◆ **Task description**: The reply should hold every record, copied exactly, and none of the pictures.
%%
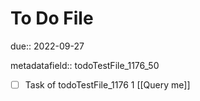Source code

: # To Do File

due:: 2022-09-27

metadatafield:: todoTestFile_1176_50

- [ ] Task of todoTestFile_1176 1 [[Query me]]
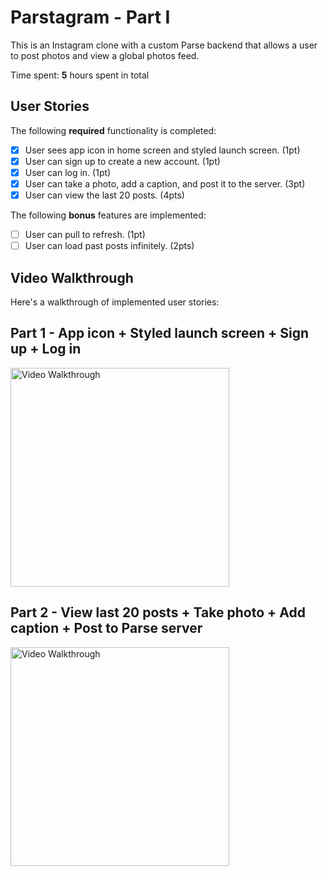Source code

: 
# Parstagram - Part I

This is an Instagram clone with a custom Parse backend that allows a user to post photos and view a global photos feed.

Time spent: **5** hours spent in total

## User Stories

The following **required** functionality is completed:

- [x] User sees app icon in home screen and styled launch screen. (1pt)
- [x] User can sign up to create a new account. (1pt)
- [x] User can log in. (1pt)
- [x] User can take a photo, add a caption, and post it to the server. (3pt)
- [x] User can view the last 20 posts. (4pts)

The following **bonus** features are implemented:

- [ ] User can pull to refresh. (1pt)
- [ ] User can load past posts infinitely. (2pts)

## Video Walkthrough

Here's a walkthrough of implemented user stories:

## Part 1 - App icon + Styled launch screen + Sign up + Log in
<img src='https://github.com/EugenSong/gifs/blob/main/first_30_sec.gif' title='Video Walkthrough' width='350' alt='Video Walkthrough' />

## Part 2 - View last 20 posts + Take photo + Add caption + Post to Parse server 
<img src='https://github.com/EugenSong/gifs/blob/main/second_30_sec.gif' title='Video Walkthrough' width='350' alt='Video Walkthrough' />

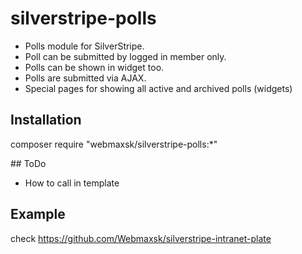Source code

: # silverstripe-polls
- Polls module for SilverStripe.
- Poll can be submitted by logged in member only.
- Polls can be shown in widget too.
- Polls are submitted via AJAX.
- Special pages for showing all active and archived polls (widgets)

## Installation
composer require "webmaxsk/silverstripe-polls:*"

## ToDo
- How to call in template

## Example
check https://github.com/Webmaxsk/silverstripe-intranet-plate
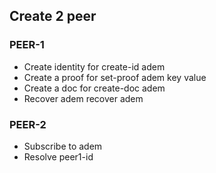 ## Create 2 peer

### PEER-1

- Create identity for create-id adem
- Create a proof for set-proof adem key value
- Create a doc for create-doc adem
- Recover adem recover adem

### PEER-2

- Subscribe to adem
- Resolve peer1-id

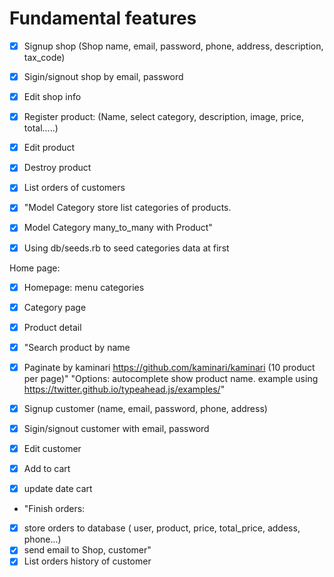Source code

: # Fundamental features
- [x] Signup shop (Shop name, email, password, phone, address, description, tax_code)
- [x] Sigin/signout shop by email, password
- [x] Edit shop info

- [x] Register product: (Name, select category, description, image, price, total.....)
- [x] Edit product
- [x] Destroy product
- [x] List orders of customers

- [x] "Model Category store list categories of products. 
- [x] Model Category many_to_many with Product"
- [x] Using db/seeds.rb to seed categories data at first

Home page: 
- [x] Homepage: menu categories

- [x] Category page
- [x] Product detail
- [x] "Search product by name
- [x] Paginate by kaminari https://github.com/kaminari/kaminari (10 product per page)"
"Options: autocomplete show product name.
example using https://twitter.github.io/typeahead.js/examples/"

- [x] Signup customer (name, email, password, phone, address)
- [x] Sigin/signout customer with email, password
- [x] Edit customer
- [x] Add to cart
- [x] update date cart
- "Finish orders: 
- [x] store orders to database ( user, product, price, total_price, addess, phone...)
- [x] send email to Shop, customer"
- [x] List orders history of customer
%%
◆ **Task answer**:
Source code

: # To Do File

due:: 2022-09-27

metadatafield:: todoTestFile_1176_50

- [ ] Task of todoTestFile_1176 1 [[Query me]]
Source code

: 
# Parstagram - Part I

This is an Instagram clone with a custom Parse backend that allows a user to post photos and view a global photos feed.

Time spent: **5** hours spent in total

## User Stories

The following **required** functionality is completed:

- [x] User sees app icon in home screen and styled launch screen. (1pt)
- [x] User can sign up to create a new account. (1pt)
- [x] User can log in. (1pt)
- [x] User can take a photo, add a caption, and post it to the server. (3pt)
- [x] User can view the last 20 posts. (4pts)

The following **bonus** features are implemented:

- [ ] User can pull to refresh. (1pt)
- [ ] User can load past posts infinitely. (2pts)

## Video Walkthrough

Here's a walkthrough of implemented user stories:

## Part 1 - App icon + Styled launch screen + Sign up + Log in
<img src='https://github.com/EugenSong/gifs/blob/main/first_30_sec.gif' title='Video Walkthrough' width='350' alt='Video Walkthrough' />

## Part 2 - View last 20 posts + Take photo + Add caption + Post to Parse server 
<img src='https://github.com/EugenSong/gifs/blob/main/second_30_sec.gif' title='Video Walkthrough' width='350' alt='Video Walkthrough' />

Source code

: # silverstripe-polls
- Polls module for SilverStripe.
- Poll can be submitted by logged in member only.
- Polls can be shown in widget too.
- Polls are submitted via AJAX.
- Special pages for showing all active and archived polls (widgets)

## Installation
composer require "webmaxsk/silverstripe-polls:*"

## ToDo
- How to call in template

## Example
check https://github.com/Webmaxsk/silverstripe-intranet-plate
 ## Create 2 peer

### PEER-1

- Create identity for create-id adem
- Create a proof for set-proof adem key value
- Create a doc for create-doc adem
- Recover adem recover adem

### PEER-2

- Subscribe to adem
- Resolve peer1-id

Source code

: # Fundamental features
- [x] Signup shop (Shop name, email, password, phone, address, description, tax_code)
- [x] Sigin/signout shop by email, password
- [x] Edit shop info

- [x] Register product: (Name, select category, description, image, price, total.....)
- [x] Edit product
- [x] Destroy product
- [x] List orders of customers

- [x] "Model Category store list categories of products. 
- [x] Model Category many_to_many with Product"
- [x] Using db/seeds.rb to seed categories data at first

Home page: 
- [x] Homepage: menu categories

- [x] Category page
- [x] Product detail
- [x] "Search product by name
- [x] Paginate by kaminari https://github.com/kaminari/kaminari (10 product per page)"
"Options: autocomplete show product name.
example using https://twitter.github.io/typeahead.js/examples/"

- [x] Signup customer (name, email, password, phone, address)
- [x] Sigin/signout customer with email, password
- [x] Edit customer
- [x] Add to cart
- [x] update date cart
- "Finish orders: 
- [x] store orders to database ( user, product, price, total_price, addess, phone...)
- [x] send email to Shop, customer"
- [x] List orders history of customer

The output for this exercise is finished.